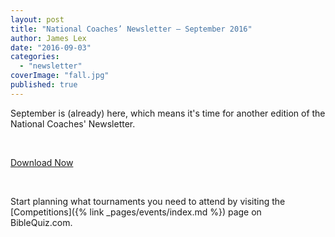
 ```yaml
---
layout: post
title: "National Coaches’ Newsletter – September 2016"
author: James Lex
date: "2016-09-03"
categories: 
  - "newsletter"
coverImage: "fall.jpg"
published: true
---
```


September is (already) here, which means it's time for another edition of the National Coaches' Newsletter.

 

<a href="{% link assets/2016/Sept.pdf %}" class="button is-primary">Download Now</a>

 

Start planning what tournaments you need to attend by visiting the [Competitions]({% link _pages/events/index.md %}) page on BibleQuiz.com.
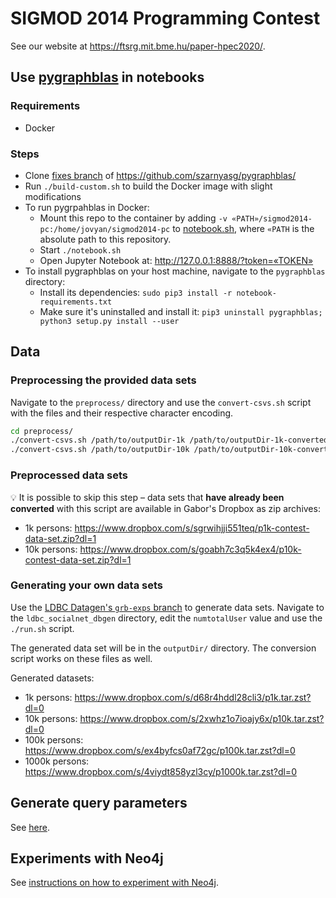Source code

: # SIGMOD 2014 Programming Contest

See our website at <https://ftsrg.mit.bme.hu/paper-hpec2020/>.

## Use [pygraphblas](https://github.com/michelp/pygraphblas) in notebooks

### Requirements
- Docker

### Steps
- Clone [fixes branch](https://github.com/szarnyasg/pygraphblas/tree/fixes) of https://github.com/szarnyasg/pygraphblas/
- Run `./build-custom.sh` to build the Docker image with slight modifications
- To run pygrpahblas in Docker:
    - Mount this repo to the container by adding `-v «PATH»/sigmod2014-pc:/home/jovyan/sigmod2014-pc` to [notebook.sh](https://github.com/szarnyasg/pygraphblas/blob/fixes/notebook.sh), where `«PATH` is the absolute path to this repository.
    - Start `./notebook.sh`
    - Open Jupyter Notebook at: http://127.0.0.1:8888/?token=«TOKEN»
- To install pygraphblas on your host machine, navigate to the `pygraphblas` directory:
    - Install its dependencies: `sudo pip3 install -r notebook-requirements.txt`
    - Make sure it's uninstalled and install it: `pip3 uninstall pygraphblas; python3 setup.py install --user`

## Data

### Preprocessing the provided data sets

Navigate to the `preprocess/` directory and use the `convert-csvs.sh` script with the files and their respective character encoding.

```bash
cd preprocess/
./convert-csvs.sh /path/to/outputDir-1k /path/to/outputDir-1k-converted macintosh
./convert-csvs.sh /path/to/outputDir-10k /path/to/outputDir-10k-converted
```

### Preprocessed data sets

:bulb: It is possible to skip this step – data sets that **have already been converted** with this script are available in Gabor's Dropbox as zip archives:

* 1k persons:  <https://www.dropbox.com/s/sgrwihjji551teq/p1k-contest-data-set.zip?dl=1>
* 10k persons: <https://www.dropbox.com/s/goabh7c3q5k4ex4/p10k-contest-data-set.zip?dl=1>

### Generating your own data sets

Use the [LDBC Datagen's `grb-exps` branch](https://github.com/ldbc/ldbc_snb_datagen/tree/grb-exps) to generate data sets. Navigate to the `ldbc_socialnet_dbgen` directory, edit the `numtotalUser` value and use the `./run.sh` script.

The generated data set will be in the `outputDir/` directory. The conversion script works on these files as well.

Generated datasets:

* 1k persons:    <https://www.dropbox.com/s/d68r4hddl28cli3/p1k.tar.zst?dl=0>
* 10k persons:   <https://www.dropbox.com/s/2xwhz1o7ioajy6x/p10k.tar.zst?dl=0>
* 100k persons:  <https://www.dropbox.com/s/ex4byfcs0af72gc/p100k.tar.zst?dl=0>
* 1000k persons: <https://www.dropbox.com/s/4viydt858yzl3cy/p1000k.tar.zst?dl=0>

## Generate query parameters

See [here](cpp/README.md#generate-new-query-parameters).

## Experiments with Neo4j

See [instructions on how to experiment with Neo4j](neo4j.md).
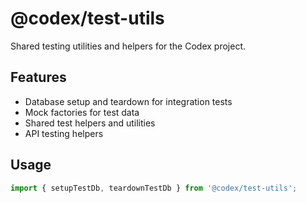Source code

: # @codex/test-utils

Shared testing utilities and helpers for the Codex project.

## Features

- Database setup and teardown for integration tests
- Mock factories for test data
- Shared test helpers and utilities
- API testing helpers

## Usage

```typescript
import { setupTestDb, teardownTestDb } from '@codex/test-utils';
```
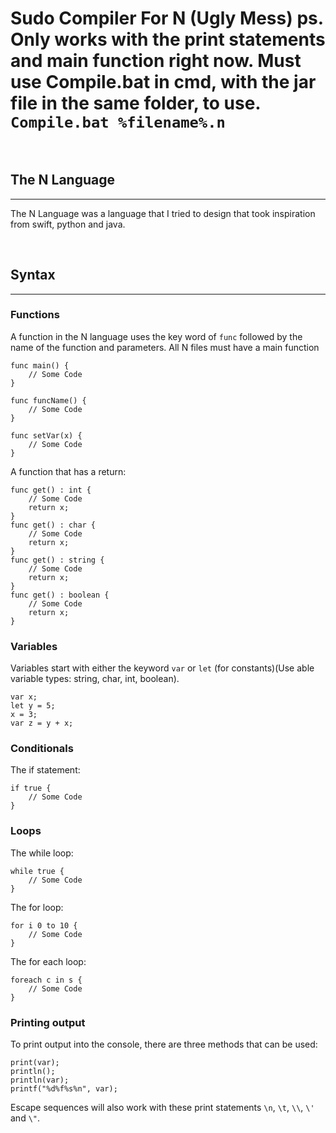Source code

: # Sudo Compiler For N (Ugly Mess) ps. Only works with the print statements and main function right now. Must use Compile.bat in cmd, with the jar file in the same folder, to use. ```Compile.bat %filename%.n```

<br />

## The N Language
---
The N Language was a language that I tried to design that took inspiration from swift, python and java.

<br />

## Syntax
---
### Functions

A function in the N language uses the key word of ```func``` followed by the name of the function and parameters. All N files must have a main function

```
func main() {
    // Some Code
}
```

```
func funcName() {
    // Some Code
}

func setVar(x) {
    // Some Code
}
```

A function that has a return:

```
func get() : int {
    // Some Code
    return x;
}
func get() : char {
	// Some Code
	return x;
}
func get() : string {
	// Some Code
	return x;
}
func get() : boolean {
	// Some Code
	return x;
}
```

### Variables

Variables start with either the keyword ```var``` or ```let``` (for constants)(Use able variable types: string, char, int, boolean).

```
var x;
let y = 5;
x = 3;
var z = y + x;
```

### Conditionals

The if statement:

```
if true {
    // Some Code
}
```

### Loops

The while loop:

```
while true {
    // Some Code
}
```

The for loop:

```
for i 0 to 10 {
    // Some Code
}
```

The for each loop:

```
foreach c in s {
    // Some Code
}
```

### Printing output

To print output into the console, there are three methods that can be used:

```
print(var);
println();
println(var);
printf("%d%f%s%n", var);
```

Escape sequences will also work with these print statements ```\n```, ```\t```, ```\\```, ```\'``` and ```\"```.
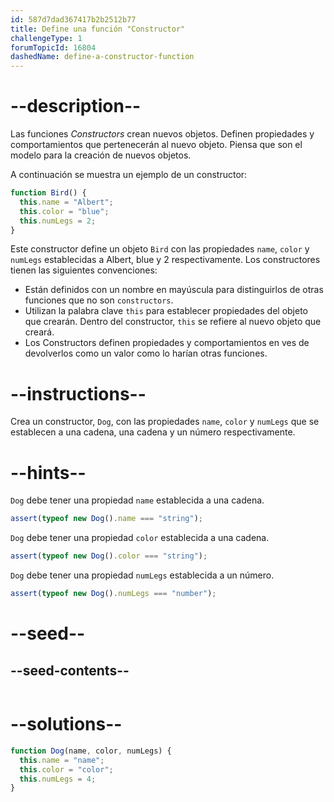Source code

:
 ```yaml
---
id: 587d7dad367417b2b2512b77
title: Define una función "Constructor"
challengeType: 1
forumTopicId: 16804
dashedName: define-a-constructor-function
---
```


# --description--

Las funciones <dfn>Constructors</dfn> crean nuevos objetos. Definen propiedades y comportamientos que pertenecerán al nuevo objeto. Piensa que son el modelo para la creación de nuevos objetos.

A continuación se muestra un ejemplo de un constructor:

```js
function Bird() {
  this.name = "Albert";
  this.color = "blue";
  this.numLegs = 2;
}
```

Este constructor define un objeto `Bird` con las propiedades `name`, `color` y `numLegs` establecidas a Albert, blue y 2 respectivamente. Los constructores tienen las siguientes convenciones:

<ul><li>Están definidos con un nombre en mayúscula para distinguirlos de otras funciones que no son <code>constructors</code>.</li><li>Utilizan la palabra clave <code>this</code> para establecer propiedades del objeto que crearán. Dentro del constructor, <code>this</code> se refiere al nuevo objeto que creará.</li><li>Los Constructors definen propiedades y comportamientos en ves de devolverlos como un valor como lo harían otras funciones.</li></ul>

# --instructions--

Crea un constructor, `Dog`, con las propiedades `name`, `color` y `numLegs` que se establecen a una cadena, una cadena y un número respectivamente.

# --hints--

`Dog` debe tener una propiedad `name` establecida a una cadena.

```js
assert(typeof new Dog().name === "string");
```

`Dog` debe tener una propiedad `color` establecida a una cadena.

```js
assert(typeof new Dog().color === "string");
```

`Dog` debe tener una propiedad `numLegs` establecida a un número.

```js
assert(typeof new Dog().numLegs === "number");
```

# --seed--

## --seed-contents--

```js

```

# --solutions--

```js
function Dog(name, color, numLegs) {
  this.name = "name";
  this.color = "color";
  this.numLegs = 4;
}
```
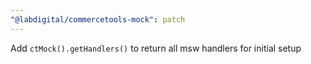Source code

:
 ```yaml
---
"@labdigital/commercetools-mock": patch
---
```


Add `ctMock().getHandlers()` to return all msw handlers for initial setup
* * * * *
In the records above, each line with the string "title" should be copied.

**RESPONSE BOX**
title: "National Coaches’ Newsletter – September 2016"
title: Define una función "Constructor"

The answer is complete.